Wręczył portfel z pieniędzmi mówiąc „puśćcie mnie wolno, nie róbcie problemów”
31-letni kierowca proponował policjantom ponad 1300 PLN, by Ci przymknęli oko na posiadane przez niego środki odurzające i nie robili mu więcej problemów. Niestety tym zachowaniem tylko pogorszył swoją sytuację. Teraz grozi mu kara do 8 lat pozbawienia wolności. Prokuratura Rejonowa w Garwolinie objęła mężczyznę policyjnym dozorem.

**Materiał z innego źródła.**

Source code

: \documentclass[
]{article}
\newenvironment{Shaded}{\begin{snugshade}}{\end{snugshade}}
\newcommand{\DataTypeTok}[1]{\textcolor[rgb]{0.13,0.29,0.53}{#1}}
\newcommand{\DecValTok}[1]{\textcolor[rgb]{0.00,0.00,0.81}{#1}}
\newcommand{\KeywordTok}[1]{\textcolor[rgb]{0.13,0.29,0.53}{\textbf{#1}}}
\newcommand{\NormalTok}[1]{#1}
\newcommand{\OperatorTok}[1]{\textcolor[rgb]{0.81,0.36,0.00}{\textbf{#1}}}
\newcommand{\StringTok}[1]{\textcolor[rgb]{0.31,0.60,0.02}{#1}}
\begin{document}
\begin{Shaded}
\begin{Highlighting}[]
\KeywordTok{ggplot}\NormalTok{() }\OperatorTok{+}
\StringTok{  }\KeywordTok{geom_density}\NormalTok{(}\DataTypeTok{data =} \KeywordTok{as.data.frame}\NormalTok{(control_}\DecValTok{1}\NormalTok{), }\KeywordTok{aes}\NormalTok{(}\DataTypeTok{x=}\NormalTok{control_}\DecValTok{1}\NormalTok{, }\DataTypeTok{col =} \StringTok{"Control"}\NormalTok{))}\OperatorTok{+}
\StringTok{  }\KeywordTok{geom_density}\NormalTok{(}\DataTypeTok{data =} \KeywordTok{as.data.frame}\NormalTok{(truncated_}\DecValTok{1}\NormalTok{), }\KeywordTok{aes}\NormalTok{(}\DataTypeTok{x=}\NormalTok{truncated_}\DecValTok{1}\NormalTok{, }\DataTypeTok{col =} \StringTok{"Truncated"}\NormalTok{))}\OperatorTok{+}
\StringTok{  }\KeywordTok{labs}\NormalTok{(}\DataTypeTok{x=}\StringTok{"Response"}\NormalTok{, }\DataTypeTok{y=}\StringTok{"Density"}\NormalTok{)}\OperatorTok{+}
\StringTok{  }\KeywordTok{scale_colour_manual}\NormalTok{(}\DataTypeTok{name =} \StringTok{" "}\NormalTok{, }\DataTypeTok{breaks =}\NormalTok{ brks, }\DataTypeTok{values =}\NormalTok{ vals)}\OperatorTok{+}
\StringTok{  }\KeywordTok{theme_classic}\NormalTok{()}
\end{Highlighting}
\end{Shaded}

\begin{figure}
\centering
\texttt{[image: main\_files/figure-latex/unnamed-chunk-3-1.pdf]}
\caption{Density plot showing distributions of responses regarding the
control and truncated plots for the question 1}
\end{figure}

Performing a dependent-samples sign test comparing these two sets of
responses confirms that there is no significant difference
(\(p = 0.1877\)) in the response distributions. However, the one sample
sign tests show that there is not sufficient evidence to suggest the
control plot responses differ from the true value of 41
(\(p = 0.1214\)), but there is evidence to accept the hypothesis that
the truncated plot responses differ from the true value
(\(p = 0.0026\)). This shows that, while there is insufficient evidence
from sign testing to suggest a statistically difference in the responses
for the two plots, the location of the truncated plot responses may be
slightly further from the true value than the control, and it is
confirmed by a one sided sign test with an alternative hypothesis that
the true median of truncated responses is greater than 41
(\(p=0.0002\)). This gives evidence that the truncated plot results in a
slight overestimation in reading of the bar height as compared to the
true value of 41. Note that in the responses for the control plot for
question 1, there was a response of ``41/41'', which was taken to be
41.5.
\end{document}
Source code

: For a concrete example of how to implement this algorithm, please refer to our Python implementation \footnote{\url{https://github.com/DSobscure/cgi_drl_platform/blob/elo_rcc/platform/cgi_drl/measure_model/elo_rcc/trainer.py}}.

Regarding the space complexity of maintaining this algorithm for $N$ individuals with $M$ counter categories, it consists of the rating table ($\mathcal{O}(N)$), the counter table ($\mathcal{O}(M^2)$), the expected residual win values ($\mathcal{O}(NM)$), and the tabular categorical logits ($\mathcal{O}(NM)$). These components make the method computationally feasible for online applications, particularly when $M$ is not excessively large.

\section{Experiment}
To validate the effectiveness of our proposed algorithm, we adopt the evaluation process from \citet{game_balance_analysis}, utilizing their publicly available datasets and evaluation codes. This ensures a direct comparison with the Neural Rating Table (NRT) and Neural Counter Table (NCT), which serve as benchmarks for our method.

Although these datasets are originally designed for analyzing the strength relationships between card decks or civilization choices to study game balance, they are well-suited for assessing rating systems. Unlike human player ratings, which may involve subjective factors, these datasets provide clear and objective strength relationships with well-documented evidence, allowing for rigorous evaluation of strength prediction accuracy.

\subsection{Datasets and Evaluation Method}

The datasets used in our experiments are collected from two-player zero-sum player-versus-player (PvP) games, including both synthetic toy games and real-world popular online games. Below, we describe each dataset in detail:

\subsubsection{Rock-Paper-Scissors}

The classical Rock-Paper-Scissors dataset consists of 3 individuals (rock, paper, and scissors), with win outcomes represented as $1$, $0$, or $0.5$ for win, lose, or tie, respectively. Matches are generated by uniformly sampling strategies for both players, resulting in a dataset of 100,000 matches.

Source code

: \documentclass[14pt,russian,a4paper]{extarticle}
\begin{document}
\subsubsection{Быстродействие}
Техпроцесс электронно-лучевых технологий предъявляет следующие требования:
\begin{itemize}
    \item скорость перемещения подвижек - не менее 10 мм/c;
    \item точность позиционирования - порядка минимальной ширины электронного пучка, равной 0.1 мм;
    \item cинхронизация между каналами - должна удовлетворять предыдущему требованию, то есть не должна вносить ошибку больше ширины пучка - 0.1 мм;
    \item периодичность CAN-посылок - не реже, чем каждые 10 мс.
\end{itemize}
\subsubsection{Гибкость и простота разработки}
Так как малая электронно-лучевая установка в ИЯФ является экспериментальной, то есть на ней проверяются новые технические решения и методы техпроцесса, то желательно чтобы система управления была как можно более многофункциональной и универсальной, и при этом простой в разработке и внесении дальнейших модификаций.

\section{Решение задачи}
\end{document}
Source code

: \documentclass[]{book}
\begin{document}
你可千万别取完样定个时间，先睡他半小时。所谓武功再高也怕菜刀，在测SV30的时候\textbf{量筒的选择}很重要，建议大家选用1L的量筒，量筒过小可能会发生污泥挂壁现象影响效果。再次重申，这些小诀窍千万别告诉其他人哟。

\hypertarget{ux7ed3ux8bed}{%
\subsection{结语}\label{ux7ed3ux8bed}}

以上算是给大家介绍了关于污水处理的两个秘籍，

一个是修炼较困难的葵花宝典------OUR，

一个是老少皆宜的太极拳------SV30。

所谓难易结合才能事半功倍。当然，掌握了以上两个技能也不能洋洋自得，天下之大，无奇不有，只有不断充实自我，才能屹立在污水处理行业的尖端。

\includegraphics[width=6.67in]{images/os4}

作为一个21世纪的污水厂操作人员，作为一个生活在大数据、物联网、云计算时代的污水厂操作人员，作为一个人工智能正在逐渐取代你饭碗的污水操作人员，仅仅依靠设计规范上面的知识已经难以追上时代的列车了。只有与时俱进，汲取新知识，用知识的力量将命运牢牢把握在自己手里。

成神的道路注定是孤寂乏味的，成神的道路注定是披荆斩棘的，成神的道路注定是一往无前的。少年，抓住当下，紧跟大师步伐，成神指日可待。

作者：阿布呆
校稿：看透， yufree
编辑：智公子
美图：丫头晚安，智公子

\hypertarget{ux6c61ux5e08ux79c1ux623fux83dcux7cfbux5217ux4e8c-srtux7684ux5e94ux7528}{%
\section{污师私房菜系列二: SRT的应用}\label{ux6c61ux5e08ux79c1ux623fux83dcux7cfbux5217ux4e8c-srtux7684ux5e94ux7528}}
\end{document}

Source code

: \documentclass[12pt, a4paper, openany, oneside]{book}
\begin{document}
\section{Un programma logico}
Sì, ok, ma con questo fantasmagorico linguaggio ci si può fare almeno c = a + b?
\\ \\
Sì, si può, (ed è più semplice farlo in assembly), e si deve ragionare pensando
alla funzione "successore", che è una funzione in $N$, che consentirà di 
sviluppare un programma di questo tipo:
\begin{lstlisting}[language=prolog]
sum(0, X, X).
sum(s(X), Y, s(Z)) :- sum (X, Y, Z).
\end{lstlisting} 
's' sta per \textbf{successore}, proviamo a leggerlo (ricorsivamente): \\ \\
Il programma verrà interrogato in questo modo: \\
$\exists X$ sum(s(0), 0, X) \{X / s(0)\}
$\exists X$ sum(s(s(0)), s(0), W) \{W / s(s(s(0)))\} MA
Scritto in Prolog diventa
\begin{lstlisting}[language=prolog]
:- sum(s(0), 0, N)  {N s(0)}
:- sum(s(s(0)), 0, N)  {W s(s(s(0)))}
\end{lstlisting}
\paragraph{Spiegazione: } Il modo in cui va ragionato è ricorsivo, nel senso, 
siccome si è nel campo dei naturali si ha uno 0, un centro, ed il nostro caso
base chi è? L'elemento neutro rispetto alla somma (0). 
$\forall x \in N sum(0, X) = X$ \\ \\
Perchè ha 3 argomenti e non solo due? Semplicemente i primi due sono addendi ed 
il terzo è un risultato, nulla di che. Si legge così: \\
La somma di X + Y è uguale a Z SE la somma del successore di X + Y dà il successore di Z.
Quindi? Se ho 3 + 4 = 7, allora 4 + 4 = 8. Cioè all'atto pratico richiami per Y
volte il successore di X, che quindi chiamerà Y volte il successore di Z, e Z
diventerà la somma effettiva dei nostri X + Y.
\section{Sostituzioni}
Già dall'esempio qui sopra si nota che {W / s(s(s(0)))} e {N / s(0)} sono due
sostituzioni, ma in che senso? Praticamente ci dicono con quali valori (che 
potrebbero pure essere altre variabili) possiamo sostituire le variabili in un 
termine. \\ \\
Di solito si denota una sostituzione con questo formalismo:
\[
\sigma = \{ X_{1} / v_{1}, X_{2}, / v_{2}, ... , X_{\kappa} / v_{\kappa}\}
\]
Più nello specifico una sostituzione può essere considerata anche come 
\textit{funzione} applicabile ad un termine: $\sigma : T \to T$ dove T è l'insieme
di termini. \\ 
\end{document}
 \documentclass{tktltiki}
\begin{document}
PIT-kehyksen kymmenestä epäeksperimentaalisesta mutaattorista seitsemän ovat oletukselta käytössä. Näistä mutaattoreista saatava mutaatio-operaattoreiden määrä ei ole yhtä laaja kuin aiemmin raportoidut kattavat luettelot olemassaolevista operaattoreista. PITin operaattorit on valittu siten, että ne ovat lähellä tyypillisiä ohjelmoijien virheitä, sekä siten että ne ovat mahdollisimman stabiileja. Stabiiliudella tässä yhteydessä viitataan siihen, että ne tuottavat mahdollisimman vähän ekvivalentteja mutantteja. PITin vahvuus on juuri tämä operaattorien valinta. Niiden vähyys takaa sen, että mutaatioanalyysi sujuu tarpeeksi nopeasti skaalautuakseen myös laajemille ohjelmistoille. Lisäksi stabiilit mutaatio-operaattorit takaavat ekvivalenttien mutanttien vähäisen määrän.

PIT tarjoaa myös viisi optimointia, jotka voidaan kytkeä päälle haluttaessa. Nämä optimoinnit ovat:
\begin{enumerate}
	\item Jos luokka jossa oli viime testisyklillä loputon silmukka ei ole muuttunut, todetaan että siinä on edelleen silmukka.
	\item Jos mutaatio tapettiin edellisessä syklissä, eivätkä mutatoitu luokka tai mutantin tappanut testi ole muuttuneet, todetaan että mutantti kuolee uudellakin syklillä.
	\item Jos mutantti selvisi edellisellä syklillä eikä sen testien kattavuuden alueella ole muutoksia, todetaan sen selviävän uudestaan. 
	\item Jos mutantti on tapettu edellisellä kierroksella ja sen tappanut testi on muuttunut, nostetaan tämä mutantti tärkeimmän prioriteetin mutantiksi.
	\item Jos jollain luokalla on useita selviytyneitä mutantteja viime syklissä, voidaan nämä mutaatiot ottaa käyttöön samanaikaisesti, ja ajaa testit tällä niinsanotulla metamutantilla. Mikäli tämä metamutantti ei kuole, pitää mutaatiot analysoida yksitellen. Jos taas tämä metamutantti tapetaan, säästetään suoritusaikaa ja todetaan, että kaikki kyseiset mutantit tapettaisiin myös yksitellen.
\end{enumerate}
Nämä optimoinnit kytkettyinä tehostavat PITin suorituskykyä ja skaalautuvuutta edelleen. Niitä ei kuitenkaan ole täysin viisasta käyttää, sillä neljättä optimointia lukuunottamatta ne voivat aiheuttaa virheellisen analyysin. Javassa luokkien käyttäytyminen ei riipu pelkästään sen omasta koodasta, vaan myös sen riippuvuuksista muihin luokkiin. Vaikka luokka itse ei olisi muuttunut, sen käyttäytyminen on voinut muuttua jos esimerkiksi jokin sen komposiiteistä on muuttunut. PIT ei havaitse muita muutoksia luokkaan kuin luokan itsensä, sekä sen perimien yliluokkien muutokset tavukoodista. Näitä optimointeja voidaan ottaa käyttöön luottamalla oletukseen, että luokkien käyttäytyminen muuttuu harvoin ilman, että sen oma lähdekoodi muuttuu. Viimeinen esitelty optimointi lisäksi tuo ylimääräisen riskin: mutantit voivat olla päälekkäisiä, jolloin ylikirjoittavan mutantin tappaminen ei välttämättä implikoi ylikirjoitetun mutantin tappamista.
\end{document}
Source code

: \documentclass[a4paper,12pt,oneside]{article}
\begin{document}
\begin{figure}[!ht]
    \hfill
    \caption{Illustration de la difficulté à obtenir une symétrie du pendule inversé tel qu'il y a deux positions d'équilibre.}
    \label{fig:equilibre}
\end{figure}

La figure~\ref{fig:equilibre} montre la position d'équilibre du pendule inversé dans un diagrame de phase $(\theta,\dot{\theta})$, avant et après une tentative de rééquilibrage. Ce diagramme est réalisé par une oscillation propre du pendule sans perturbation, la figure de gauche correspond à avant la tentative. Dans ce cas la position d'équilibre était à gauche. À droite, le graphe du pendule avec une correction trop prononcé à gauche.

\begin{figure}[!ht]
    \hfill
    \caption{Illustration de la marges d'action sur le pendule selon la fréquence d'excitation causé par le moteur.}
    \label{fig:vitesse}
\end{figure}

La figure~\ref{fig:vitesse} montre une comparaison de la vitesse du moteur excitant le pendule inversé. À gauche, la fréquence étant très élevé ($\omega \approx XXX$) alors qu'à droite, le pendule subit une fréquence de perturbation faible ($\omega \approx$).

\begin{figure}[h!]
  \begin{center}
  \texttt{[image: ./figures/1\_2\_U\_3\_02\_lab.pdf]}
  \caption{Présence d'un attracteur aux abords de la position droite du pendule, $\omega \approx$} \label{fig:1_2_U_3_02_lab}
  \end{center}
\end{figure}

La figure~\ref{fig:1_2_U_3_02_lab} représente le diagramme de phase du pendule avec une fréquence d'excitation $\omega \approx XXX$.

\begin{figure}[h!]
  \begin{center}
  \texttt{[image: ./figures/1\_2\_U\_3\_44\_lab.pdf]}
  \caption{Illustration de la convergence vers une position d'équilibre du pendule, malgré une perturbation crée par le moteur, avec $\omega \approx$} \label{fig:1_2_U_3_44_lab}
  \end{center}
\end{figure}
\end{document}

Otwoccy patrolowcy w czasie nocnej służby po raz kolejny wykazali się dużą czujnością i policyjnym instynktem. Podczas patrolowania miejscowości Sobienie-Jeziory zauważyli mężczyznę kierującego samochodem marki Subaru, który na widok radiowozu zaczął się nerwowo zachowywać. Nieustannie zerkał w lusterka sprawdzając, czy funkcjonariusze dalej za nim jadą.
Policjanci od razu zatrzymali pojazd do kontroli. Funkcjonariusze sprawdzili pojazd i kierowcę w policyjnym systemie, wszystko było, jak należy. Jednak zachowanie mężczyzny było bardzo podejrzane. Policjanci postanowili dokładniej skontrolować kierowcę. Policyjny instynkt kolejny raz okazał się niezawodny. Mundurowi ujawnili przy mężczyźnie pudełko po zapałkach z zielonym suszem roślinnym. 31-letni kierowca oświadczył, że jest to marihuana. Mężczyzna chciał uniknąć odpowiedzialności za posiadanie narkotyków. Wręczył więc jednemu z policjantów portfel z gotówką mówiąc „w zamian za to puśćcie mnie wolno i nie róbcie problemów”. W portfelu było ponad 1300 PLN. Niestety tym zachowaniem mężczyzna narobił sobie, jeszcze więcej kłopotów. Policjanci poinformowali 31-latka, że popełnił przestępstwo korupcyjne. Wcześniej odpowiadał za posiadanie środków odurzających, teraz doszło do tego przekupstwo policjanta. Mundurowi zatrzymali kierowcę i przewieźli do komendy.
Następnego dnia 31-latek w Prokuraturze Rejonowej w Garwolinie usłyszał dwa zarzuty. Pierwszy za posiadanie substancji odurzających drugi dotyczył przekupienia policjanta. Mężczyzna został objęty policyjnym dozorem.
W sprawie prowadzone jest śledztwo przez Prokuraturę Rejonową w Garwolinie. Zatrzymanemu kierowcy grozi kara do 8 lat pozbawienia wolności.